Finding the Molecular Mechanism of Casein Kinase 1δ Mediated Migraine

Published in Science Translational Medicine, Volume 5, Issue 183, May 2013

Summary

Migraine can include aura, head pain, dilation of blood vessels, and hypersensitivity to heat, touch, light, and sound. Migraines can be inherited. We found that mutations in a gene called casein kinase 1 delta (CK1δ) are associated with migraines. We showed that in mice, this mutation causes sensitivity to a chemical migraine trigger, increased blood vessel dilation in the brain. A mutant form of CKIδ also makes the mice more susceptible to aura. One of the targets of CK1δ is an estrogen receptor (ER). Decreased CKIδ function causes less estrogen receptor to be made in cells.
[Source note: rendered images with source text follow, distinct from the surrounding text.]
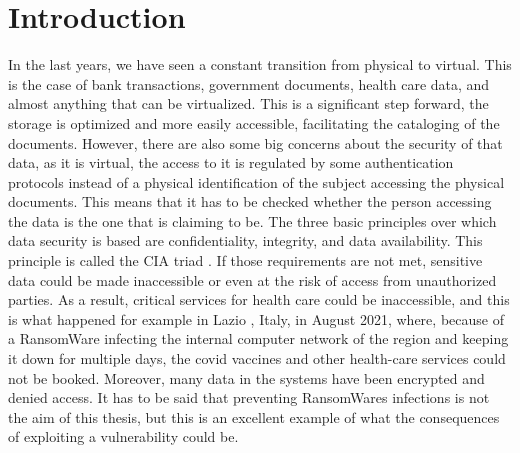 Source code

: \chapter{Introduction}
\label{chap:introduction}
In the last years, we have seen a constant transition from physical to virtual. This is the case of bank transactions, government documents, health care data, and almost anything that can be virtualized. This is a significant step forward, the storage is optimized and more easily accessible, facilitating the cataloging of the documents. However, there are also some big concerns about the security of that data, as it is virtual, the access to it is regulated by some authentication protocols instead of a physical identification of the subject accessing the physical documents. This means that it has to be checked whether the person accessing the data is the one that is claiming to be. The three basic principles over which data security is based are confidentiality, integrity, and data availability. This principle is called the CIA triad \cite{cia_triad}.
If those requirements are not met, sensitive data could be made inaccessible or even at the risk of access from unauthorized parties. As a result, critical services for health care could be inaccessible, and this is what happened for example in Lazio \cite{lazio_hacker_0,lazio_hacker_1}, Italy, in August 2021, where, because of a RansomWare infecting the internal computer network of the region and keeping it down for multiple days, the covid vaccines and other health-care services could not be booked. Moreover, many data in the systems have been encrypted and denied access. It has to be said that preventing RansomWares infections is not the aim of this thesis, but this is an excellent example of what the consequences of exploiting a vulnerability could be. 

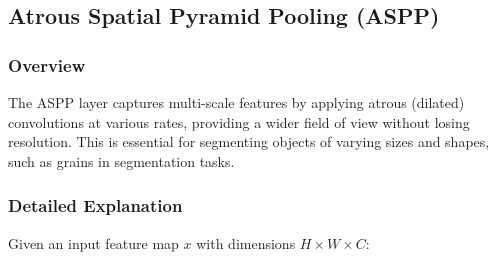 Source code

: \documentclass[conference]{IEEEtran}
\begin{document}
\subsection{Atrous Spatial Pyramid Pooling (ASPP)}

\subsubsection{Overview}
The ASPP layer captures multi-scale features by applying atrous (dilated) convolutions at various rates, providing a wider field of view without losing resolution. This is essential for segmenting objects of varying sizes and shapes, such as grains in segmentation tasks.

\subsubsection{Detailed Explanation}
Given an input feature map $ x $ with dimensions $ H \times W \times C $:
\end{document}
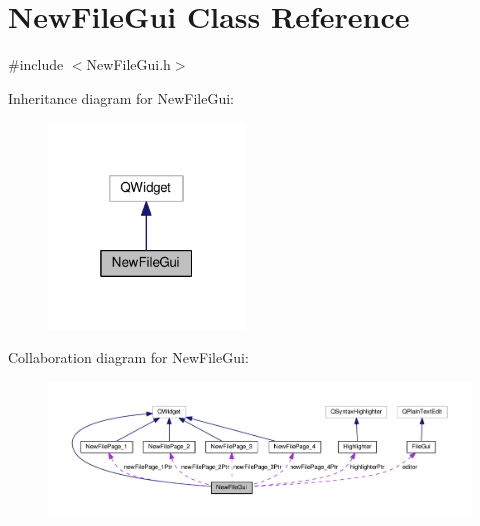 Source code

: \hypertarget{class_new_file_gui}{\section{New\-File\-Gui Class Reference}
\label{class_new_file_gui}
}


{\ttfamily \#include $<$New\-File\-Gui.\-h$>$}



Inheritance diagram for New\-File\-Gui\-:\nopagebreak
\begin{figure}[H]
\begin{center}
\leavevmode
\includegraphics[width=148pt]{class_new_file_gui__inherit__graph}
\end{center}
\end{figure}


Collaboration diagram for New\-File\-Gui\-:\nopagebreak
\begin{figure}[H]
\begin{center}
\leavevmode
\includegraphics[width=350pt]{class_new_file_gui__coll__graph}
\end{center}
\end{figure}
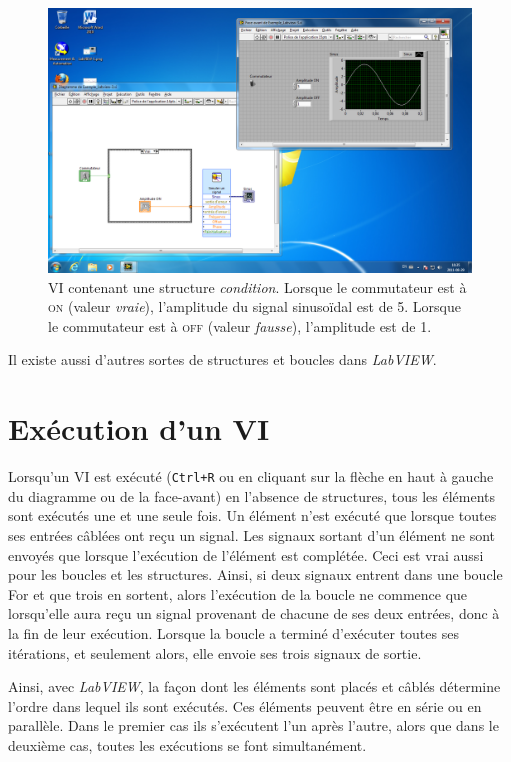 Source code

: \documentclass[12pt,oneside,letterpaper]{article}
\begin{document}
\begin{figure}[h]
\includegraphics[width=\textwidth]{A classer/LabVIEW-3.png}
\caption{\label{Pauling}VI contenant une structure \textit{condition}. Lorsque le commutateur est à \textsc{on} (valeur \textit{vraie}), l'amplitude du signal sinusoïdal est de 5. Lorsque le commutateur est à \textsc{off} (valeur \textit{fausse}), l'amplitude est de 1.}
\end{figure}

Il existe aussi d'autres sortes de structures et boucles dans \textit{LabVIEW}.


\section{Exécution d'un VI}

Lorsqu'un VI est exécuté (\texttt{Ctrl+R} ou en cliquant sur la flèche en haut à gauche du diagramme ou de la face-avant) en l'absence de structures, tous les éléments sont exécutés une et une seule fois. Un élément n'est exécuté que lorsque toutes ses entrées câblées ont reçu un signal. Les signaux sortant d'un élément ne sont envoyés que lorsque l'exécution de l'élément est complétée. Ceci est vrai aussi pour les boucles et les structures. Ainsi, si deux signaux entrent dans une boucle For et que trois en sortent, alors l'exécution de la boucle ne commence que lorsqu'elle aura reçu un signal provenant de chacune de ses deux entrées, donc à la fin de leur exécution. Lorsque la boucle a terminé d'exécuter toutes ses itérations, et seulement alors, elle envoie ses trois signaux de sortie.

Ainsi, avec \textit{LabVIEW}, la façon dont les éléments sont placés et câblés détermine l'ordre dans lequel ils sont exécutés. Ces éléments peuvent être en série ou en parallèle. Dans le premier cas ils s'exécutent l'un après l'autre, alors que dans le deuxième cas, toutes les exécutions se font simultanément.
\end{document}
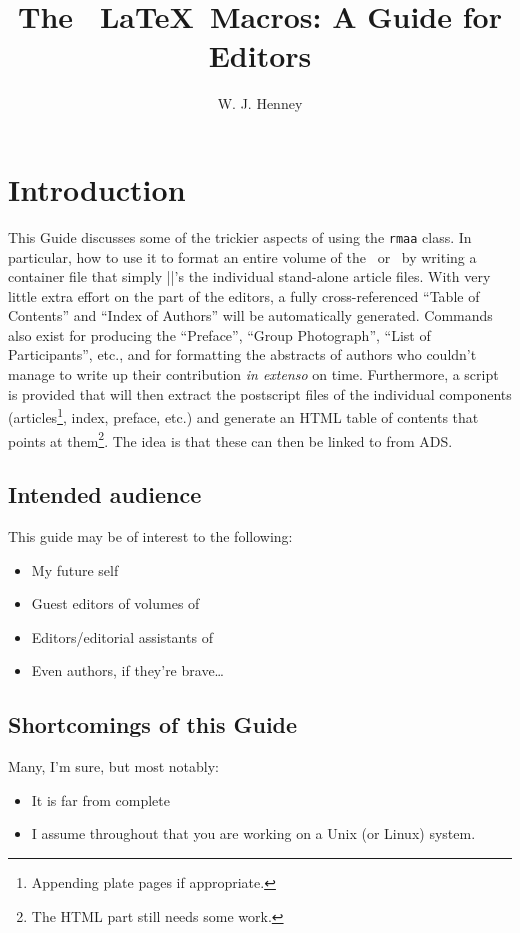 \documentclass[guide]{rmaa}
\title{The \RMAA\ \LaTeX\ Macros: A Guide for Editors\altaffilmark{1}}
\author{W. J. Henney\altaffilmark{2}
  \affil{Instituto de Astronom\'{\i}a, UNAM, Morelia} 
  }
\begin{document}
\maketitle
\tableofcontents 

\section{Introduction}
\label{sec:introduction}

This Guide discusses some of the trickier aspects of using the
\texttt{rmaa} class. In particular, how to use it to format an entire
volume of the \RMAA\ or \RMAASC\ by writing a container file that
simply ||'s the individual stand-alone article files. With very
little extra effort on the part of the editors, a fully
cross-referenced ``Table of Contents'' and ``Index of Authors'' will
be automatically generated. Commands also exist for producing the
``Preface'', ``Group Photograph'', ``List of Participants'', etc., and
for formatting the abstracts of authors who couldn't manage to write
up their contribution \emph{in extenso} on time. Furthermore, a script
is provided that will then extract the postscript files of the
individual components (articles\footnote{Appending plate pages if
  appropriate.}, index, preface, etc.) and generate an HTML table of
contents that points at them\footnote{The HTML part still needs some
  work.}. The idea is that these can then be linked to from ADS.

\subsection{Intended audience}
\label{sec:intended-audience}

This guide may be of interest to the following:
\begin{itemize}
\item My future self
\item Guest editors of volumes of \RMAASC
\item Editors/editorial assistants of \RMAA
\item Even authors, if they're brave\dots
\end{itemize}


\subsection{Shortcomings of this Guide}
\label{sec:shortcomings}
Many, I'm sure, but most notably: 
\begin{itemize}
\item It is far from complete
\item I assume throughout that you are working on a Unix (or Linux)
  system. 
\end{itemize}
\end{document}
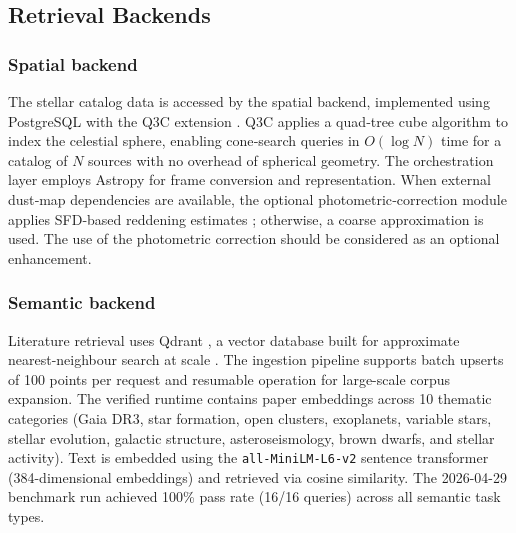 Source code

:\documentclass[preprint,12pt,authoryear]{elsarticle}
\begin{document}
\subsection{Retrieval Backends}
\label{sec:retrieval}

\subsubsection{Spatial backend}
The stellar catalog data is accessed by the spatial backend, implemented using PostgreSQL with the Q3C extension \citep{Koposov2006}. Q3C applies a quad‑tree cube algorithm to index the celestial sphere, enabling cone‑search queries in $O(\log N)$ time for a catalog of $N$ sources with no overhead of spherical geometry. The orchestration layer employs \textsf{Astropy} \citep{AstropyCollaboration2022} for frame conversion and representation. When external dust‑map dependencies are available, the optional photometric‑correction module applies SFD‑based reddening estimates \citep{Schlegel1998}; otherwise, a coarse approximation is used. The use of the photometric correction should be considered as an optional enhancement.


\subsubsection{Semantic backend}
Literature retrieval uses Qdrant \citep{Qdrant2023}, a vector database built for approximate nearest-neighbour search at scale \citep{Malkov2020}. The ingestion pipeline supports batch upserts of 100 points per request and resumable operation for large-scale corpus expansion. The verified runtime contains \nPapersQdrant{} paper embeddings across 10 thematic categories (Gaia DR3, star formation, open clusters, exoplanets, variable stars, stellar evolution, galactic structure, asteroseismology, brown dwarfs, and stellar activity). Text is embedded using the \texttt{all-MiniLM-L6-v2} sentence transformer \citep{Reimers2019, Wang2020MiniLM} (384-dimensional embeddings) and retrieved via cosine similarity. The 2026-04-29 benchmark run achieved 100\% pass rate (16/16 queries) across all semantic task types.
\end{document}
Converging evidence led us to think that estrogen may be part of the mechanism of migraine. Migraines affect three times more post-pubescent women than men. For women, migraine increases in frequency and severity during puberty and often subsides after menopause. For some female patients, migraine is triggered monthly at the same point of the menstrual cycle. Estrogen regulates inflammation and pain and can sensitize pain-sensing neurons. In addition, estrogen can regulate neuronal activity. Estrogen signals through estrogen receptors dilate veins/arteries in response to a common chemical migraine trigger. Thus, it could be that in response to a migraine trigger, the mutant CKIδ could modify estrogen receptors to increase pain responses. Similarly, estrogen could be causing abnormal dilation of cranial blood vessels. These correlations led us to test the hypothesis that estrogen signaling is important for susceptibility to migraine.

Hypothesis vs. Findings:

We hypothesized that an estrogen receptor is downstream of CK1δ in the molecular mechanism of migraine. To this end, we generated mice that lack estrogen receptor beta (ERβ) and carry the mutant CKIδ. We tested whether ERβ changes migraine pain behavior. We found that female mice were more sensitive to the chemical migraine trigger than male mice. We found that female mice that lack ERβ are less sensitive to thermal stimuli at baseline than are normal mice. After a chemical migraine trigger, mice that lack ERβ were more sensitive to pain than normal mice.  CKIδ mutant mice were more sensitive than normal mice and ERβ knock out mice.  When mice lack ERβ and have mutant CKIδ, they are not significantly different from loss of ERβ alone.

Conclusion:

The Migraine Research Foundation grant allowed us to demonstrate that, as in humans, female mice were more susceptible to migraine triggers than male mice. Loss of an estrogen receptor, ERβ made female mice more susceptible to the migraine trigger, and the addition of mutant CKIδ did not significantly change that. We conclude that estrogen signaling is likely to be a component of a migraine progression.

Unanswered questions:

Because mutant CKIδ affects migraine susceptibility in the same way as loss of ERβ, we are unable to conclude if CKIδ and ERβ function in the same pathway.  Further studies will include loss of two estrogen receptors.

What this research means to you:

Funding by the Migraine Research Foundation allowed us to demonstrate that estrogen plays a role in migraine. This research may have implications about the use of estrogen-based birth control or hormone replacement therapy for women with migraines.